線状降水帯はなぜできる?いつから?ゲリラ豪雨とはどう違うの?

日本で起きる気象災害は、台風、豪雪、梅雨です。
その中で今回は、最近よく聞くようになった「線状降水帯水」について調べてみました。

線状降水帯とはなに?

「線状降水帯」とは、次々と発生する発達した雨雲(積乱雲)が列をなした組織化した積乱雲群によって、数時間にわたってほぼ同じ場所を、通過または停滞することで作り出される、線状に伸びる長さ50km~300km程度、幅20km~50km程度の強い降水を伴う雨域のことで、線状に伸びた地域に大雨を降らせるものです。

 

なぜ最近よく聞くようになった?

梅雨期豪雨災害は主な原因が発達した積乱雲です。この現象自体は実は昔からありました。しかし、これは衛星観測が難しく、気象レーダーによる観測が高度化しなければ、内部構造がわかりませんでした。
近年の気象レーダー技術の発展により、特徴的な降水帯が見られるようになりました。その後研究が進み、「線状降水帯」という名前が付けられたのです。

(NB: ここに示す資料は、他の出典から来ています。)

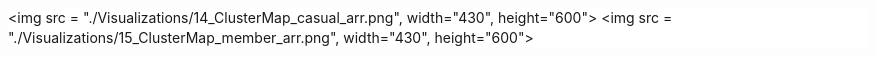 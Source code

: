<img src = "./Visualizations/14_ClusterMap_casual_arr.png", width="430", height="600"></left> <img src = "./Visualizations/15_ClusterMap_member_arr.png", width="430", height="600"></left> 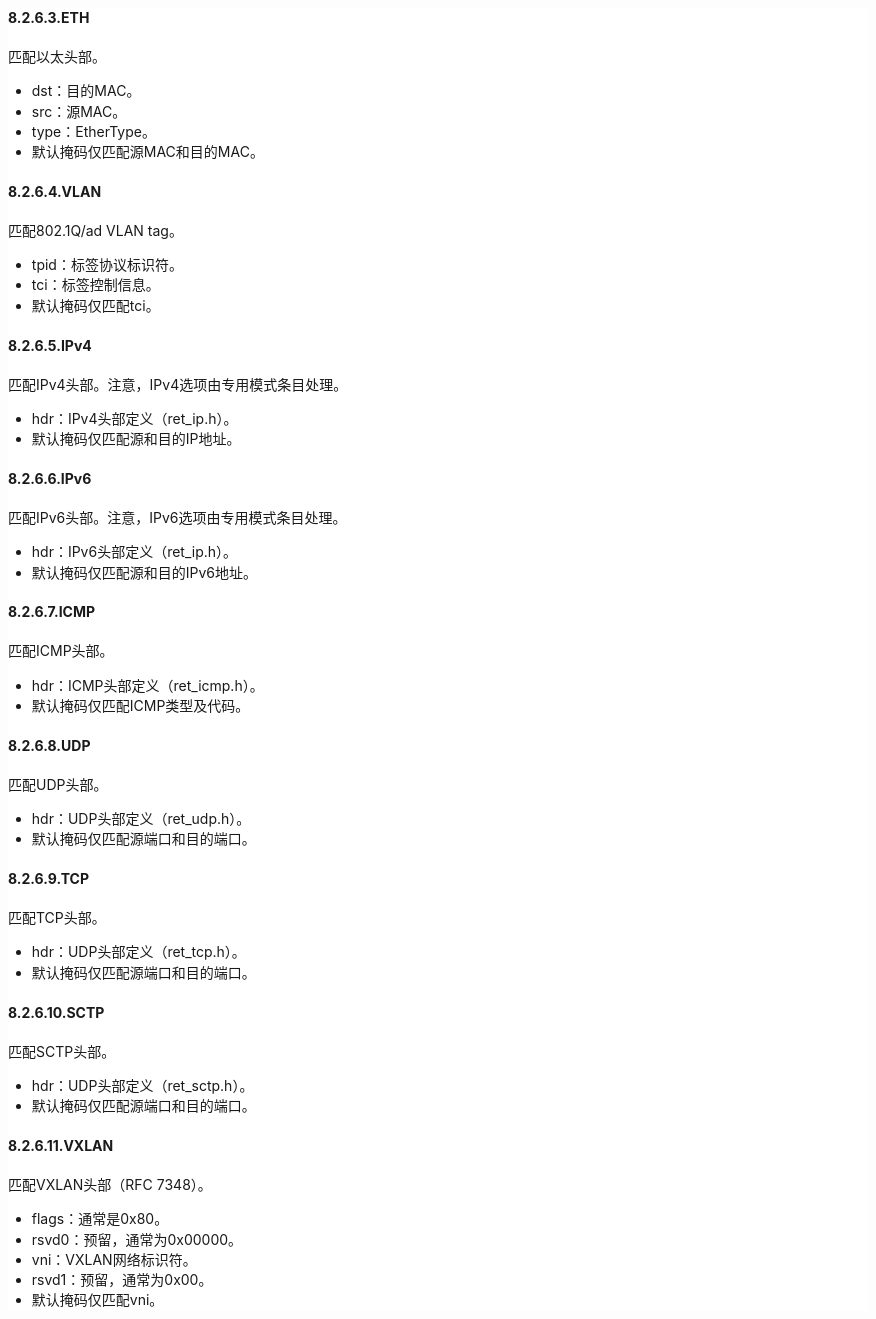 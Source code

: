 
#### 8.2.6.3.ETH
匹配以太头部。
* dst：目的MAC。 
* src：源MAC。
* type：EtherType。
* 默认掩码仅匹配源MAC和目的MAC。 

#### 8.2.6.4.VLAN
匹配802.1Q/ad VLAN tag。
* tpid：标签协议标识符。
* tci：标签控制信息。
* 默认掩码仅匹配tci。 

#### 8.2.6.5.IPv4
匹配IPv4头部。注意，IPv4选项由专用模式条目处理。
* hdr：IPv4头部定义（ret_ip.h）。 
* 默认掩码仅匹配源和目的IP地址。 

#### 8.2.6.6.IPv6
匹配IPv6头部。注意，IPv6选项由专用模式条目处理。
* hdr：IPv6头部定义（ret_ip.h）。 
* 默认掩码仅匹配源和目的IPv6地址。 

#### 8.2.6.7.ICMP
匹配ICMP头部。
* hdr：ICMP头部定义（ret_icmp.h）。 
* 默认掩码仅匹配ICMP类型及代码。 

#### 8.2.6.8.UDP
匹配UDP头部。
* hdr：UDP头部定义（ret_udp.h）。 
* 默认掩码仅匹配源端口和目的端口。 

#### 8.2.6.9.TCP
匹配TCP头部。
* hdr：UDP头部定义（ret_tcp.h）。 
* 默认掩码仅匹配源端口和目的端口。 

#### 8.2.6.10.SCTP
匹配SCTP头部。
* hdr：UDP头部定义（ret_sctp.h）。 
* 默认掩码仅匹配源端口和目的端口。

#### 8.2.6.11.VXLAN
匹配VXLAN头部（RFC 7348）。
* flags：通常是0x80。
* rsvd0：预留，通常为0x00000。 
* vni：VXLAN网络标识符。
* rsvd1：预留，通常为0x00。  
* 默认掩码仅匹配vni。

2021年6月からは、線状降水帯による「顕著な大雨に関する情報」が気象庁から発表されるようになり、「線状降水帯」という言葉が一気に社会に浸透しました。
気象レーダーの進歩がなければ、私たちはその原因をしることができなかったのですね。

 

線状降水帯はなぜできる?

大雨をもたらす原因は、積乱雲です。この積乱雲が連続して発生し、上空の風の影響で帯のように連なると線状降水帯となります。積乱雲が1つであれば、雲が風に流され、雨は一時的なものになりますが、積乱雲が帯のように連なった線状降水帯の場合、長時間にわたり大雨になります。

 


線状降水帯が九州に発生しやすい理由

九州地方は太平洋と東シナ海に接しています。
太平洋高気圧が日本列島の南に停滞した時、高気圧の縁に沿って暖かく湿った空気が日本に流れ込みます。
この空気の入口が九州の西側の東シナ海上になるため、九州で線状降水帯が発生しやすく、梅雨末期には梅雨前線が停滞し豪雨災害が発生しやすいのです。

 

ゲリラ豪雨とはどう違うの?

線状降水帯は雨を降らせる積乱雲の連なりを指すものですが、ゲリラ豪雨や梅雨とはどう違うのでしょうか?

 

ゲリラ豪雨とは?


ゲリラ豪雨とは、大気の不安定な状態により突発的に起こる局地的な大雨のことです。1つの積乱雲によって発生するため、狭い範囲急に激しい雨が降り、1時間ほどでおさまります。
ゲリラ豪雨は一時的な大雨をもたらすものに対し、線状降水帯は長時間の大雨をもたらすもので、我々が受ける影響も大きく異なります。
また、よく聞く「ゲリラ豪雨」とは、実は気象用語ではなくマスコミ用語です。天気予報では「ゲリラ豪雨」ではなく、「局地的大雨」という言葉が使われています。

 

梅雨とは?

梅雨は温かい空気と冷たい空気がぶつかることで発生する「梅雨前線」によるものです。日本では5月~7月頃に梅雨前線が発生し、長期間にわたって雨の多い日が続きます。

ゲリラ豪雨の発生の予測の方法

こんな状況になったらゲリラ豪雨が近づいているサインです。
・真っ黒い雲が近づき、周囲が急に暗くなる。
・雷が聞こえたり、稲妻が見えたりする。
・冷たい風が吹き出す。
・大粒の雨やヒョウが降り出す。

大雨発生時の対策

線状降水帯の発生が発表された場合、その後数時間にわたって大雨となる可能性があります。また発表された時点ですでに雨が降っている場合もあるため、以下のような点に注意して対策をとることが大切です。

・外出や屋外での作業を避ける
・川沿い・海沿いに近づかない
・避難所への避難・垂直避難・在宅避難など、状況に応じて適切な避難を行う
・気象情報・自治体からの避難情報を随時確認する

 

まとめ

最近よく聞くようになった「線状降水帯」。実は昔からあった自然現象なのだということがわかりました。
積乱雲は衛星観測が難しいため以前は構造が解らず、気象レーダーによる観測が高度化したおかげで、内部構造を知ることができました。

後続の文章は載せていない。